Scan the records and identify every line in which the string "Nombre" occurs, then return those lines.

#### DATA UNDER STUDY

Start of Block

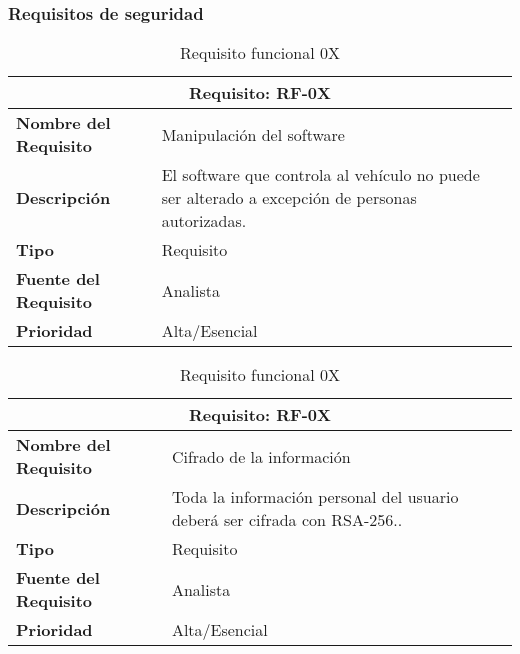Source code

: \documentclass[10pt,a4paper,oldfontcommands]{dpds}
\begin{document}
\subsubsection{Requisitos de seguridad}

\begin{table}[H]
\begin{center}
\begin{tabular}{p{} p{7cm}}
\multicolumn{2}{c}{\textbf{Requisito: RF-0X} } \\
\hline \hline
\textbf{Nombre del Requisito} & Manipulación del software\\
\textbf{Descripción} & El software que controla al vehículo no puede ser alterado a excepción de personas autorizadas.\\
\textbf{Tipo} & Requisito  \\
\textbf{Fuente del Requisito} & Analista  \\
\textbf{Prioridad} & Alta/Esencial \\ \hline
\end{tabular}
\caption{Requisito funcional 0X}
\label{tab:personal}
\end{center}
\end{table}

\begin{table}[H]
\begin{center}
\begin{tabular}{p{} p{7cm}}
\multicolumn{2}{c}{\textbf{Requisito: RF-0X} } \\
\hline \hline
\textbf{Nombre del Requisito} & Cifrado de la información\\
\textbf{Descripción} & Toda la información personal del usuario deberá ser cifrada con RSA-256..\\
\textbf{Tipo} & Requisito  \\
\textbf{Fuente del Requisito} & Analista  \\
\textbf{Prioridad} & Alta/Esencial \\ \hline
\end{tabular}
\caption{Requisito funcional 0X}
\label{tab:personal}
\end{center}
\end{table}
\end{document}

End of Block

#### RESPONSE TO THE EXERCISE
\textbf{Nombre del Requisito} & Manipulación del software\\
\textbf{Nombre del Requisito} & Cifrado de la información\\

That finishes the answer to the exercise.